Whatever appears in the entries must be given again exactly.

☆ ☆ ☆

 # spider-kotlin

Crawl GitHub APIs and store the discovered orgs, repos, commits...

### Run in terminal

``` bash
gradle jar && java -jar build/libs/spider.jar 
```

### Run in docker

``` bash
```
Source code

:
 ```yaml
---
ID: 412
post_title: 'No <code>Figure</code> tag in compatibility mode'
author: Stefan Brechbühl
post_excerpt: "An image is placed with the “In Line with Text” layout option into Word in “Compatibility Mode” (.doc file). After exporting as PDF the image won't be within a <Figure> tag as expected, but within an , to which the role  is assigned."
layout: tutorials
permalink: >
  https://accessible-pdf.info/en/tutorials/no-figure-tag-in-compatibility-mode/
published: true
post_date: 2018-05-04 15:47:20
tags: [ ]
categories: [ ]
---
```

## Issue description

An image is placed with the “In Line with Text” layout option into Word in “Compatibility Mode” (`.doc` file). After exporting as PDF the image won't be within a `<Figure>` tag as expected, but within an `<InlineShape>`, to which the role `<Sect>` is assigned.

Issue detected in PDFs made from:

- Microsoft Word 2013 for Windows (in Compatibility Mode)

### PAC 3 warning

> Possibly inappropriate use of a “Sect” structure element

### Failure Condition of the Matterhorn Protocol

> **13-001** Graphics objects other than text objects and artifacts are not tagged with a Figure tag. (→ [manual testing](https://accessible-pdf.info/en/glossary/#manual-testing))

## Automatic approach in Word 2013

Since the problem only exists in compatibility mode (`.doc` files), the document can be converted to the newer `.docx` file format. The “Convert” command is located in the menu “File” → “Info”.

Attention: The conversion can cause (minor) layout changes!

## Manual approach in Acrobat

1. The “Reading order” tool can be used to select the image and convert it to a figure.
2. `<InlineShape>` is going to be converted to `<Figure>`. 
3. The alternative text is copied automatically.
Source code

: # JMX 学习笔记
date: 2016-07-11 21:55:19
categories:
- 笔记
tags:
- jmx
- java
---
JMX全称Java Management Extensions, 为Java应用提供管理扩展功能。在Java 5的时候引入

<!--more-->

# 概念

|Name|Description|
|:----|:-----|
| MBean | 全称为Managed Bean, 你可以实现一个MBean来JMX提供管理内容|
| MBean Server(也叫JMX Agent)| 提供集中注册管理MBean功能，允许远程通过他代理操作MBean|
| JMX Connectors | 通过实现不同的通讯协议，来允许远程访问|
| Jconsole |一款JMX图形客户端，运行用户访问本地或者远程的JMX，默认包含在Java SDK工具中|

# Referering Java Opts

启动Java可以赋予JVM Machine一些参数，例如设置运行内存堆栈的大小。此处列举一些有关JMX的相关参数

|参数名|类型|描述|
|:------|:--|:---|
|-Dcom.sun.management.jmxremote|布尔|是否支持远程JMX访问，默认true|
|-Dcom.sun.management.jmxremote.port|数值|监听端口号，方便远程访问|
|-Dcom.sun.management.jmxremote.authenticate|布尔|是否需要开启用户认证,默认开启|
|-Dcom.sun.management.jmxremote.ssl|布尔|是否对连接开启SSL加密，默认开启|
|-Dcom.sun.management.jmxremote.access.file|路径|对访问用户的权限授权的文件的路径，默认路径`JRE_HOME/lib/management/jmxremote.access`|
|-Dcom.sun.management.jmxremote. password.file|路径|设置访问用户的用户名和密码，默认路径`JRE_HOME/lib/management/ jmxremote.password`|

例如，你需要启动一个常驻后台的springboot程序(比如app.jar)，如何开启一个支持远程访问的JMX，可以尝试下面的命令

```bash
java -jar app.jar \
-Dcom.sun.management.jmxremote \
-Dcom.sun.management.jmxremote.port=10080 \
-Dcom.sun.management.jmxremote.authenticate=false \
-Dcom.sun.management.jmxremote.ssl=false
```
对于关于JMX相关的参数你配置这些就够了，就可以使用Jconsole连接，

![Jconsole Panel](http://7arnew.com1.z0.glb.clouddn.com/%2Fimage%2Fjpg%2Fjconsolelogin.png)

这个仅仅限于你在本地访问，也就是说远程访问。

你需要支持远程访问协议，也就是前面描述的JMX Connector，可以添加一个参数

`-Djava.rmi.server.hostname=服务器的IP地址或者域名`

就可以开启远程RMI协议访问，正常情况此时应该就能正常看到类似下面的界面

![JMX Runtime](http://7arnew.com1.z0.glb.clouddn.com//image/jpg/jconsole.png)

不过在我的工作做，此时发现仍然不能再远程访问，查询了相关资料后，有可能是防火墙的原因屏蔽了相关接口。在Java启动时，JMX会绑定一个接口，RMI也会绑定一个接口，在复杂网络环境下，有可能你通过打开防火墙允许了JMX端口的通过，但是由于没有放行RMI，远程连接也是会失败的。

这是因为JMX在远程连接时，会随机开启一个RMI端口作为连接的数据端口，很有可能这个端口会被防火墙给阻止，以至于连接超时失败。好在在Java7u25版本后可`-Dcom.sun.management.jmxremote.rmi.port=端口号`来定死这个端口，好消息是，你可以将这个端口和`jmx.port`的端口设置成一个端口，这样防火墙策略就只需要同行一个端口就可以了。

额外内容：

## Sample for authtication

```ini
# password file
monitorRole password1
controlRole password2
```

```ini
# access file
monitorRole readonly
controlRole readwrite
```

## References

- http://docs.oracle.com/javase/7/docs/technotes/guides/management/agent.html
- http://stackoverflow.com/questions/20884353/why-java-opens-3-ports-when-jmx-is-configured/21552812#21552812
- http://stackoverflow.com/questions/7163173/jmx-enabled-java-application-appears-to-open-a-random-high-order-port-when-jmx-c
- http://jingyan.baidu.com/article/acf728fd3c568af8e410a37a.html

☆ ☆ ☆

▶ **Answer box**
 # spider-kotlin

Crawl GitHub APIs and store the discovered orgs, repos, commits...

### Run in terminal

``` bash
gradle jar && java -jar build/libs/spider.jar 
```

### Run in docker

``` bash
```
Source code

:
 ```yaml
---
ID: 412
post_title: 'No <code>Figure</code> tag in compatibility mode'
author: Stefan Brechbühl
post_excerpt: "An image is placed with the “In Line with Text” layout option into Word in “Compatibility Mode” (.doc file). After exporting as PDF the image won't be within a <Figure> tag as expected, but within an , to which the role  is assigned."
layout: tutorials
permalink: >
  https://accessible-pdf.info/en/tutorials/no-figure-tag-in-compatibility-mode/
published: true
post_date: 2018-05-04 15:47:20
tags: [ ]
categories: [ ]
---
```

## Issue description

An image is placed with the “In Line with Text” layout option into Word in “Compatibility Mode” (`.doc` file). After exporting as PDF the image won't be within a `<Figure>` tag as expected, but within an `<InlineShape>`, to which the role `<Sect>` is assigned.

Issue detected in PDFs made from:

- Microsoft Word 2013 for Windows (in Compatibility Mode)

### PAC 3 warning

> Possibly inappropriate use of a “Sect” structure element

### Failure Condition of the Matterhorn Protocol

> **13-001** Graphics objects other than text objects and artifacts are not tagged with a Figure tag. (→ [manual testing](https://accessible-pdf.info/en/glossary/#manual-testing))

## Automatic approach in Word 2013

Since the problem only exists in compatibility mode (`.doc` files), the document can be converted to the newer `.docx` file format. The “Convert” command is located in the menu “File” → “Info”.

Attention: The conversion can cause (minor) layout changes!

## Manual approach in Acrobat

1. The “Reading order” tool can be used to select the image and convert it to a figure.
2. `<InlineShape>` is going to be converted to `<Figure>`. 
3. The alternative text is copied automatically.
Source code

: # JMX 学习笔记
date: 2016-07-11 21:55:19
categories:
- 笔记
tags:
- jmx
- java
---
JMX全称Java Management Extensions, 为Java应用提供管理扩展功能。在Java 5的时候引入

<!--more-->

# 概念

|Name|Description|
|:----|:-----|
| MBean | 全称为Managed Bean, 你可以实现一个MBean来JMX提供管理内容|
| MBean Server(也叫JMX Agent)| 提供集中注册管理MBean功能，允许远程通过他代理操作MBean|
| JMX Connectors | 通过实现不同的通讯协议，来允许远程访问|
| Jconsole |一款JMX图形客户端，运行用户访问本地或者远程的JMX，默认包含在Java SDK工具中|

# Referering Java Opts

启动Java可以赋予JVM Machine一些参数，例如设置运行内存堆栈的大小。此处列举一些有关JMX的相关参数

|参数名|类型|描述|
|:------|:--|:---|
|-Dcom.sun.management.jmxremote|布尔|是否支持远程JMX访问，默认true|
|-Dcom.sun.management.jmxremote.port|数值|监听端口号，方便远程访问|
|-Dcom.sun.management.jmxremote.authenticate|布尔|是否需要开启用户认证,默认开启|
|-Dcom.sun.management.jmxremote.ssl|布尔|是否对连接开启SSL加密，默认开启|
|-Dcom.sun.management.jmxremote.access.file|路径|对访问用户的权限授权的文件的路径，默认路径`JRE_HOME/lib/management/jmxremote.access`|
|-Dcom.sun.management.jmxremote. password.file|路径|设置访问用户的用户名和密码，默认路径`JRE_HOME/lib/management/ jmxremote.password`|

例如，你需要启动一个常驻后台的springboot程序(比如app.jar)，如何开启一个支持远程访问的JMX，可以尝试下面的命令

```bash
java -jar app.jar \
-Dcom.sun.management.jmxremote \
-Dcom.sun.management.jmxremote.port=10080 \
-Dcom.sun.management.jmxremote.authenticate=false \
-Dcom.sun.management.jmxremote.ssl=false
```
对于关于JMX相关的参数你配置这些就够了，就可以使用Jconsole连接，

![Jconsole Panel](http://7arnew.com1.z0.glb.clouddn.com/%2Fimage%2Fjpg%2Fjconsolelogin.png)

这个仅仅限于你在本地访问，也就是说远程访问。

你需要支持远程访问协议，也就是前面描述的JMX Connector，可以添加一个参数

`-Djava.rmi.server.hostname=服务器的IP地址或者域名`

就可以开启远程RMI协议访问，正常情况此时应该就能正常看到类似下面的界面

![JMX Runtime](http://7arnew.com1.z0.glb.clouddn.com//image/jpg/jconsole.png)

不过在我的工作做，此时发现仍然不能再远程访问，查询了相关资料后，有可能是防火墙的原因屏蔽了相关接口。在Java启动时，JMX会绑定一个接口，RMI也会绑定一个接口，在复杂网络环境下，有可能你通过打开防火墙允许了JMX端口的通过，但是由于没有放行RMI，远程连接也是会失败的。

这是因为JMX在远程连接时，会随机开启一个RMI端口作为连接的数据端口，很有可能这个端口会被防火墙给阻止，以至于连接超时失败。好在在Java7u25版本后可`-Dcom.sun.management.jmxremote.rmi.port=端口号`来定死这个端口，好消息是，你可以将这个端口和`jmx.port`的端口设置成一个端口，这样防火墙策略就只需要同行一个端口就可以了。

额外内容：

## Sample for authtication

```ini
# password file
monitorRole password1
controlRole password2
```

```ini
# access file
monitorRole readonly
controlRole readwrite
```

## References

- http://docs.oracle.com/javase/7/docs/technotes/guides/management/agent.html
- http://stackoverflow.com/questions/20884353/why-java-opens-3-ports-when-jmx-is-configured/21552812#21552812
- http://stackoverflow.com/questions/7163173/jmx-enabled-java-application-appears-to-open-a-random-high-order-port-when-jmx-c
- http://jingyan.baidu.com/article/acf728fd3c568af8e410a37a.html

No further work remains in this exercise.